South Korean politician (born 1956)

Park Neung-hoo (born 24 June 1956) is a South Korean professor of social welfare at Kyonggi University previously served as President Moon Jae-in's first Minister of Health and Welfare from 2017 to 2020. Park was a leading figure combating the spread of coronavirus in South Korea.

Park studied the issue of poverty and social welfare for over three decades in academia. With his appointment, President Moon completed formation of his first cabinet in 2017. As of 2020, he is leading one of three ministries in which the head has not changed since Moon's presidency began, along with Minister of Land, Infrastructure and Transport Kim Hyun-mee and Foreign Minister Kang Kyung-wha.

== Education ==
Park graduated from Seoul National University with a Bachelor of Arts in Economics and a Master of Arts in political science. In 1998, he earned a PhD in social welfare from the University of California, Berkeley.

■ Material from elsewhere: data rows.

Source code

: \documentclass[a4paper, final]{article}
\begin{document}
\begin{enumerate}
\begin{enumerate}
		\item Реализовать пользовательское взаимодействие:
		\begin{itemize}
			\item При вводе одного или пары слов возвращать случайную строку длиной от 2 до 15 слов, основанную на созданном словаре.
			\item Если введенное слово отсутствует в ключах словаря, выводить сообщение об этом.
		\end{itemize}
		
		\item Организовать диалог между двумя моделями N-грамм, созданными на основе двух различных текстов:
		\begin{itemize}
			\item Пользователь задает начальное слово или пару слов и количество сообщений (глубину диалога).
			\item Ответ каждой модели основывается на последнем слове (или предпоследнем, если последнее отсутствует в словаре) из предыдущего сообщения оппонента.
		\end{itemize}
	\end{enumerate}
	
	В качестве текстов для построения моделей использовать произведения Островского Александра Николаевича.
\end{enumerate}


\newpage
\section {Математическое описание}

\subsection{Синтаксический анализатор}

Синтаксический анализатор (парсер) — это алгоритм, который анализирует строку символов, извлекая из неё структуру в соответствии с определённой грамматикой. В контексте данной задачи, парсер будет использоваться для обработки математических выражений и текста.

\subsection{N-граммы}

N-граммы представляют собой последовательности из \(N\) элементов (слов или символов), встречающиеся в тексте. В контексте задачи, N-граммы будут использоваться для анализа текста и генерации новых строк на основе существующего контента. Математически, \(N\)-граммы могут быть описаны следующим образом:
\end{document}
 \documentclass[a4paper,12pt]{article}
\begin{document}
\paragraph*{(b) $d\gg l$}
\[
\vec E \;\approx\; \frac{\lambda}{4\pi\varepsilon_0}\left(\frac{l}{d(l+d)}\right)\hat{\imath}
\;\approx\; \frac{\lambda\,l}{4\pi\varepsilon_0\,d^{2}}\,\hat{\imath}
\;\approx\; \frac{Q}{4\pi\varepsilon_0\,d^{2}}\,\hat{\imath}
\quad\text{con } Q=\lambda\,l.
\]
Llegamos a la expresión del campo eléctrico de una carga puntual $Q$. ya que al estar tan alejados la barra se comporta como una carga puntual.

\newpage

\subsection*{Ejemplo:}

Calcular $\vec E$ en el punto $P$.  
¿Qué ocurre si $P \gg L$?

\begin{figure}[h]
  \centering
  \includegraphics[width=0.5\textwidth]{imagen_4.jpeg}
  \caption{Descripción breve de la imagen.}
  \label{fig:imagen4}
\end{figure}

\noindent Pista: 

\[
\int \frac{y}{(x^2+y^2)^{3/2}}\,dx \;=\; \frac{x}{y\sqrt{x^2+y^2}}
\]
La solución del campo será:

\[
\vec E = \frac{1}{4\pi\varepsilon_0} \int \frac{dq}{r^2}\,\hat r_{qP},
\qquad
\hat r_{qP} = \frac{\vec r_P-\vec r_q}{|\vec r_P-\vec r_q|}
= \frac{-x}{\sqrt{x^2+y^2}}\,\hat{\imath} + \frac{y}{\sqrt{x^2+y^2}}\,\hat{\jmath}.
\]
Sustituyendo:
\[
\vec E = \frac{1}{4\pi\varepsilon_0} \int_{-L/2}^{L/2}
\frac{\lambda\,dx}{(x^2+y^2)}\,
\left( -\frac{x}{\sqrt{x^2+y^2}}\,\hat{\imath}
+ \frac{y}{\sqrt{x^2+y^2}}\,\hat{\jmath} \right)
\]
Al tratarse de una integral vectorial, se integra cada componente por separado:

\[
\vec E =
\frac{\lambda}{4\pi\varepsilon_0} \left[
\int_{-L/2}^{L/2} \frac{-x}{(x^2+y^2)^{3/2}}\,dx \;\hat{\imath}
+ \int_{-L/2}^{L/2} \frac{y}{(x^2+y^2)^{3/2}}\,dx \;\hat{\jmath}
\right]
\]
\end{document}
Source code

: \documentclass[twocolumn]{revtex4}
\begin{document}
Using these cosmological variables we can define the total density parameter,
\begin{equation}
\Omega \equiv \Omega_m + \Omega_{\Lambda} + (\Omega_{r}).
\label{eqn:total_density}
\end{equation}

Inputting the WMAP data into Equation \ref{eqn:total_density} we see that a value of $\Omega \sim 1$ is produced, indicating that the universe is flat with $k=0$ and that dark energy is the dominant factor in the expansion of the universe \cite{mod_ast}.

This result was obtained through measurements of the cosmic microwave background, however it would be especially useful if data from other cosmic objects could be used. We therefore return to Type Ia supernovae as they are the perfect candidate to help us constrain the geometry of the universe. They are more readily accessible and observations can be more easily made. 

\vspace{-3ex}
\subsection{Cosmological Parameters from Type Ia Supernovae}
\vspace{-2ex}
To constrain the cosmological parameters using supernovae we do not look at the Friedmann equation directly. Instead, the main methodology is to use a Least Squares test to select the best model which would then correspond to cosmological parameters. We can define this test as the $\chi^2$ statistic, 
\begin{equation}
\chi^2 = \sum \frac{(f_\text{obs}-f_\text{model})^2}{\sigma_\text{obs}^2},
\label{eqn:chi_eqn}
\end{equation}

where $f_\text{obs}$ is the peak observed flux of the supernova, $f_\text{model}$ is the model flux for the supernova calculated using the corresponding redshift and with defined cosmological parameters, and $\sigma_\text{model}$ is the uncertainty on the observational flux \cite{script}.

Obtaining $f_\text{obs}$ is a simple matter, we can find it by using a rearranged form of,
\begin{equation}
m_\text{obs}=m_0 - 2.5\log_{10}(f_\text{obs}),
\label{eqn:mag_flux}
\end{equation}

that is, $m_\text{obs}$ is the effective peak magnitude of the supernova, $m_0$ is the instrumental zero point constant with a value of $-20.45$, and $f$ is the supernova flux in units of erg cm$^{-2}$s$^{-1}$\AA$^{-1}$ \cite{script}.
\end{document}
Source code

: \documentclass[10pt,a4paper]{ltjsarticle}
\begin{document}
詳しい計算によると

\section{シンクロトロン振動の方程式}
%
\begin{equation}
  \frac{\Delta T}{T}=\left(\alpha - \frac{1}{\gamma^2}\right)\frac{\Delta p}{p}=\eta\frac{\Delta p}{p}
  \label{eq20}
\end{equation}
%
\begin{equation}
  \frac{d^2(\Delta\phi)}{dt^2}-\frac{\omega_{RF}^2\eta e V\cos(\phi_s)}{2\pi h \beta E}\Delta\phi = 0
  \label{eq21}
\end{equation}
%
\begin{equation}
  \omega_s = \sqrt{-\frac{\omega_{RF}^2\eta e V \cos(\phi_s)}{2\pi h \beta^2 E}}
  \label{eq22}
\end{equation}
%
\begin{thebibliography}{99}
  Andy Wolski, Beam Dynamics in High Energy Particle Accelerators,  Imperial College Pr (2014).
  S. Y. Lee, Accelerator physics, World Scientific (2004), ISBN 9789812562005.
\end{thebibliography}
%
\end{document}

In 2020 he received The Elise and Walter A. Haas International Award.

== Controversy ==
On December 2, 2019, Health Minister Park made controversial remarks on a child-on-child sexual abuse case in which a five-year-old girl was sexually abused by another five-year-old boy. Park said that it was "natural behavior over the stages of development", appearing to side with the perpetrator, causing a public outcry. The Korean Ministry of Health and Welfare apologized to the victim, her family and others hurt by Park's remarks, on behalf of the minister.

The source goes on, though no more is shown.